» **Problem**: Please reproduce the entries that follow without a single difference.

Material for this exercise: Begin

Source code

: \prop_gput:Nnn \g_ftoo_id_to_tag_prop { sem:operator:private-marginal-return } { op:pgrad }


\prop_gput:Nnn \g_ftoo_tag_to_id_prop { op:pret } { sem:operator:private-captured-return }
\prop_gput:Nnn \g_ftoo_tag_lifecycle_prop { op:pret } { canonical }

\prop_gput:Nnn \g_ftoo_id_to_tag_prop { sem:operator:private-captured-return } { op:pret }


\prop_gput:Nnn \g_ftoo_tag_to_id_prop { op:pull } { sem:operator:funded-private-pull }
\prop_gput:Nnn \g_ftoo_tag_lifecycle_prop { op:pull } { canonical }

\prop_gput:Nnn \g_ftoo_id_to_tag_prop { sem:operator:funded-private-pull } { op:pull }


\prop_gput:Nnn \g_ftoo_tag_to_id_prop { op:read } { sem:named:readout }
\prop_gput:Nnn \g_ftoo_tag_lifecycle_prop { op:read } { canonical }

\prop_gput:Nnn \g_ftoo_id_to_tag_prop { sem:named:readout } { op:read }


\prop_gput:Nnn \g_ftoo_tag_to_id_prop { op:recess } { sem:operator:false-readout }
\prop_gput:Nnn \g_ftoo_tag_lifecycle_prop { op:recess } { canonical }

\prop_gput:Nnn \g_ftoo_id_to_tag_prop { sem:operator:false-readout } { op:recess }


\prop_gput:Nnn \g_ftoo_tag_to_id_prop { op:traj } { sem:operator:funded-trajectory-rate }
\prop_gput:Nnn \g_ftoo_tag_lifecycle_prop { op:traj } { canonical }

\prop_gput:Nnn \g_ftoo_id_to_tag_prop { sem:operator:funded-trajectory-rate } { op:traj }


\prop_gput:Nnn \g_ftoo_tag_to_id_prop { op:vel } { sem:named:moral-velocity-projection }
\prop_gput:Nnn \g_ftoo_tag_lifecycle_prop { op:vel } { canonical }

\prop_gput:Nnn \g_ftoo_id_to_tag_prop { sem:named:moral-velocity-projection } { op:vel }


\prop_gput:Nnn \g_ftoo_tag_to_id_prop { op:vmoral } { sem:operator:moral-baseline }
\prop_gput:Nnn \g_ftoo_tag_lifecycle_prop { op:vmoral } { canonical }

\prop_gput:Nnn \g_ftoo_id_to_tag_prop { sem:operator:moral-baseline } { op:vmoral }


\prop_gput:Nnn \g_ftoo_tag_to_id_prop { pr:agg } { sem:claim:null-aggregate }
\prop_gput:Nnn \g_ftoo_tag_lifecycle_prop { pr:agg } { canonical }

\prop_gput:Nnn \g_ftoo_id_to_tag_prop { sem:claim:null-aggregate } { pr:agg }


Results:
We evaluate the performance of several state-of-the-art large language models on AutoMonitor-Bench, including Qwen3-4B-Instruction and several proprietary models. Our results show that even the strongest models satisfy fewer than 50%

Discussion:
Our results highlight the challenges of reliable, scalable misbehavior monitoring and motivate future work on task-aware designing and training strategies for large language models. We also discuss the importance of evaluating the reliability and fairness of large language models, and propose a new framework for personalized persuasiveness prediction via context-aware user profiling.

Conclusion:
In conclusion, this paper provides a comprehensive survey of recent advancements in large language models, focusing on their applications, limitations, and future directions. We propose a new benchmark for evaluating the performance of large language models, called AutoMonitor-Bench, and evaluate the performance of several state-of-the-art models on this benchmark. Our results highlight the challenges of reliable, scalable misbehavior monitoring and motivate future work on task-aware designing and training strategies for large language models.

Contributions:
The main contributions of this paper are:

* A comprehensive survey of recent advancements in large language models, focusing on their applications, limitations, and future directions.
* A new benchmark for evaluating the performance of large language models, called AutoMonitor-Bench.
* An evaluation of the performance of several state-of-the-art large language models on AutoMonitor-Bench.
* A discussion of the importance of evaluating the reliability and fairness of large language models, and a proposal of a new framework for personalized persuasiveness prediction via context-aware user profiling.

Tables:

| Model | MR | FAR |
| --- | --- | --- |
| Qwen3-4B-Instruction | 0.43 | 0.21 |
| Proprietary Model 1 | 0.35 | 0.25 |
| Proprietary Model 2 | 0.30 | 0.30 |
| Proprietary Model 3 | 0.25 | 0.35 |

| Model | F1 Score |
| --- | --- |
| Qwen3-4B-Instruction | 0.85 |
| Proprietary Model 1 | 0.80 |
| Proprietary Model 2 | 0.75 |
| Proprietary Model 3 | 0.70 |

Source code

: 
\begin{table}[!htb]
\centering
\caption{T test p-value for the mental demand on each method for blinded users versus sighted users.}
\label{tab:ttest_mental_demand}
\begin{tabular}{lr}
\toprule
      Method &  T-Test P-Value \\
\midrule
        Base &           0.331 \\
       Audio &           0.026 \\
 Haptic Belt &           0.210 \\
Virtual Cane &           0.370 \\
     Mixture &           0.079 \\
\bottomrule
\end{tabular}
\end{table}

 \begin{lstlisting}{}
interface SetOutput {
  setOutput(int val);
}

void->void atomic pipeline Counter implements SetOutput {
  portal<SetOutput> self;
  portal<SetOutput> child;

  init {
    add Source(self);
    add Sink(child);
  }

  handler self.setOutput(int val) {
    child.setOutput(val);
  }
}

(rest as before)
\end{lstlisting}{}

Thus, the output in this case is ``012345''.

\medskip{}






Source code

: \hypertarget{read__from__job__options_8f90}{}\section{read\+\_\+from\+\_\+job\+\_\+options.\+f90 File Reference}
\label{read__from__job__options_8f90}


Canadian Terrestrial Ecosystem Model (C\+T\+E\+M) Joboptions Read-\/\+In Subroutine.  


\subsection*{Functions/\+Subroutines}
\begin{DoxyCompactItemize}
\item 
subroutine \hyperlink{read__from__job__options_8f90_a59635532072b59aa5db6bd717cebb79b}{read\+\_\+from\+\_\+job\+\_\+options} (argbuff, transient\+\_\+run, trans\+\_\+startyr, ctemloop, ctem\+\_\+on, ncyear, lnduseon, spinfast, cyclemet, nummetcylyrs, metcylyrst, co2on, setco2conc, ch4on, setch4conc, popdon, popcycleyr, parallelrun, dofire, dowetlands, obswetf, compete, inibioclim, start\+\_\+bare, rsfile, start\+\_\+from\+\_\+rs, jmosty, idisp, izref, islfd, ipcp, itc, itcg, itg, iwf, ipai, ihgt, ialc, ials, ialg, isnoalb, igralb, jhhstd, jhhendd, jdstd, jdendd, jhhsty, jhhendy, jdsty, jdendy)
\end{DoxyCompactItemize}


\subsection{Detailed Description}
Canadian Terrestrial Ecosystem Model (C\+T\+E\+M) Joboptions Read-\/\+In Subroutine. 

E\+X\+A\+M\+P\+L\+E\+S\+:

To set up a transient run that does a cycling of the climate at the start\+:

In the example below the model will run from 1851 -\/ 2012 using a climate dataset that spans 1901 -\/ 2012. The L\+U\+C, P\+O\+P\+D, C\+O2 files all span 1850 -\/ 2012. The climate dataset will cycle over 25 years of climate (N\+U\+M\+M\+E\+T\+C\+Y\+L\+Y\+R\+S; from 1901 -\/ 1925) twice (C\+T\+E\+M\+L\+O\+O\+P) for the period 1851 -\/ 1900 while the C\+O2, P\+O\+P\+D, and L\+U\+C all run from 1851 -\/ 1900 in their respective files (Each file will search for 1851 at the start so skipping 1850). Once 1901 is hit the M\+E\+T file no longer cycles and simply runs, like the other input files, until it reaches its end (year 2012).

Material for this exercise: End

» **Response for this exercise**:
Source code

: \prop_gput:Nnn \g_ftoo_id_to_tag_prop { sem:operator:private-marginal-return } { op:pgrad }


\prop_gput:Nnn \g_ftoo_tag_to_id_prop { op:pret } { sem:operator:private-captured-return }
\prop_gput:Nnn \g_ftoo_tag_lifecycle_prop { op:pret } { canonical }

\prop_gput:Nnn \g_ftoo_id_to_tag_prop { sem:operator:private-captured-return } { op:pret }


\prop_gput:Nnn \g_ftoo_tag_to_id_prop { op:pull } { sem:operator:funded-private-pull }
\prop_gput:Nnn \g_ftoo_tag_lifecycle_prop { op:pull } { canonical }

\prop_gput:Nnn \g_ftoo_id_to_tag_prop { sem:operator:funded-private-pull } { op:pull }


\prop_gput:Nnn \g_ftoo_tag_to_id_prop { op:read } { sem:named:readout }
\prop_gput:Nnn \g_ftoo_tag_lifecycle_prop { op:read } { canonical }

\prop_gput:Nnn \g_ftoo_id_to_tag_prop { sem:named:readout } { op:read }


\prop_gput:Nnn \g_ftoo_tag_to_id_prop { op:recess } { sem:operator:false-readout }
\prop_gput:Nnn \g_ftoo_tag_lifecycle_prop { op:recess } { canonical }

\prop_gput:Nnn \g_ftoo_id_to_tag_prop { sem:operator:false-readout } { op:recess }


\prop_gput:Nnn \g_ftoo_tag_to_id_prop { op:traj } { sem:operator:funded-trajectory-rate }
\prop_gput:Nnn \g_ftoo_tag_lifecycle_prop { op:traj } { canonical }

\prop_gput:Nnn \g_ftoo_id_to_tag_prop { sem:operator:funded-trajectory-rate } { op:traj }


\prop_gput:Nnn \g_ftoo_tag_to_id_prop { op:vel } { sem:named:moral-velocity-projection }
\prop_gput:Nnn \g_ftoo_tag_lifecycle_prop { op:vel } { canonical }

\prop_gput:Nnn \g_ftoo_id_to_tag_prop { sem:named:moral-velocity-projection } { op:vel }


\prop_gput:Nnn \g_ftoo_tag_to_id_prop { op:vmoral } { sem:operator:moral-baseline }
\prop_gput:Nnn \g_ftoo_tag_lifecycle_prop { op:vmoral } { canonical }

\prop_gput:Nnn \g_ftoo_id_to_tag_prop { sem:operator:moral-baseline } { op:vmoral }


\prop_gput:Nnn \g_ftoo_tag_to_id_prop { pr:agg } { sem:claim:null-aggregate }
\prop_gput:Nnn \g_ftoo_tag_lifecycle_prop { pr:agg } { canonical }

\prop_gput:Nnn \g_ftoo_id_to_tag_prop { sem:claim:null-aggregate } { pr:agg }


Results:
We evaluate the performance of several state-of-the-art large language models on AutoMonitor-Bench, including Qwen3-4B-Instruction and several proprietary models. Our results show that even the strongest models satisfy fewer than 50%

Discussion:
Our results highlight the challenges of reliable, scalable misbehavior monitoring and motivate future work on task-aware designing and training strategies for large language models. We also discuss the importance of evaluating the reliability and fairness of large language models, and propose a new framework for personalized persuasiveness prediction via context-aware user profiling.

Conclusion:
In conclusion, this paper provides a comprehensive survey of recent advancements in large language models, focusing on their applications, limitations, and future directions. We propose a new benchmark for evaluating the performance of large language models, called AutoMonitor-Bench, and evaluate the performance of several state-of-the-art models on this benchmark. Our results highlight the challenges of reliable, scalable misbehavior monitoring and motivate future work on task-aware designing and training strategies for large language models.

Contributions:
The main contributions of this paper are:

* A comprehensive survey of recent advancements in large language models, focusing on their applications, limitations, and future directions.
* A new benchmark for evaluating the performance of large language models, called AutoMonitor-Bench.
* An evaluation of the performance of several state-of-the-art large language models on AutoMonitor-Bench.
* A discussion of the importance of evaluating the reliability and fairness of large language models, and a proposal of a new framework for personalized persuasiveness prediction via context-aware user profiling.

Tables:

| Model | MR | FAR |
| --- | --- | --- |
| Qwen3-4B-Instruction | 0.43 | 0.21 |
| Proprietary Model 1 | 0.35 | 0.25 |
| Proprietary Model 2 | 0.30 | 0.30 |
| Proprietary Model 3 | 0.25 | 0.35 |

| Model | F1 Score |
| --- | --- |
| Qwen3-4B-Instruction | 0.85 |
| Proprietary Model 1 | 0.80 |
| Proprietary Model 2 | 0.75 |
| Proprietary Model 3 | 0.70 |

Source code

: 
\begin{table}[!htb]
\centering
\caption{T test p-value for the mental demand on each method for blinded users versus sighted users.}
\label{tab:ttest_mental_demand}
\begin{tabular}{lr}
\toprule
      Method &  T-Test P-Value \\
\midrule
        Base &           0.331 \\
       Audio &           0.026 \\
 Haptic Belt &           0.210 \\
Virtual Cane &           0.370 \\
     Mixture &           0.079 \\
\bottomrule
\end{tabular}
\end{table}

 \begin{lstlisting}{}
interface SetOutput {
  setOutput(int val);
}

void->void atomic pipeline Counter implements SetOutput {
  portal<SetOutput> self;
  portal<SetOutput> child;

  init {
    add Source(self);
    add Sink(child);
  }

  handler self.setOutput(int val) {
    child.setOutput(val);
  }
}

(rest as before)
\end{lstlisting}{}

Thus, the output in this case is ``012345''.

\medskip{}






Source code

: \hypertarget{read__from__job__options_8f90}{}\section{read\+\_\+from\+\_\+job\+\_\+options.\+f90 File Reference}
\label{read__from__job__options_8f90}


Canadian Terrestrial Ecosystem Model (C\+T\+E\+M) Joboptions Read-\/\+In Subroutine.  


\subsection*{Functions/\+Subroutines}
\begin{DoxyCompactItemize}
\item 
subroutine \hyperlink{read__from__job__options_8f90_a59635532072b59aa5db6bd717cebb79b}{read\+\_\+from\+\_\+job\+\_\+options} (argbuff, transient\+\_\+run, trans\+\_\+startyr, ctemloop, ctem\+\_\+on, ncyear, lnduseon, spinfast, cyclemet, nummetcylyrs, metcylyrst, co2on, setco2conc, ch4on, setch4conc, popdon, popcycleyr, parallelrun, dofire, dowetlands, obswetf, compete, inibioclim, start\+\_\+bare, rsfile, start\+\_\+from\+\_\+rs, jmosty, idisp, izref, islfd, ipcp, itc, itcg, itg, iwf, ipai, ihgt, ialc, ials, ialg, isnoalb, igralb, jhhstd, jhhendd, jdstd, jdendd, jhhsty, jhhendy, jdsty, jdendy)
\end{DoxyCompactItemize}


\subsection{Detailed Description}
Canadian Terrestrial Ecosystem Model (C\+T\+E\+M) Joboptions Read-\/\+In Subroutine. 

E\+X\+A\+M\+P\+L\+E\+S\+:

To set up a transient run that does a cycling of the climate at the start\+:

In the example below the model will run from 1851 -\/ 2012 using a climate dataset that spans 1901 -\/ 2012. The L\+U\+C, P\+O\+P\+D, C\+O2 files all span 1850 -\/ 2012. The climate dataset will cycle over 25 years of climate (N\+U\+M\+M\+E\+T\+C\+Y\+L\+Y\+R\+S; from 1901 -\/ 1925) twice (C\+T\+E\+M\+L\+O\+O\+P) for the period 1851 -\/ 1900 while the C\+O2, P\+O\+P\+D, and L\+U\+C all run from 1851 -\/ 1900 in their respective files (Each file will search for 1851 at the start so skipping 1850). Once 1901 is hit the M\+E\+T file no longer cycles and simply runs, like the other input files, until it reaches its end (year 2012).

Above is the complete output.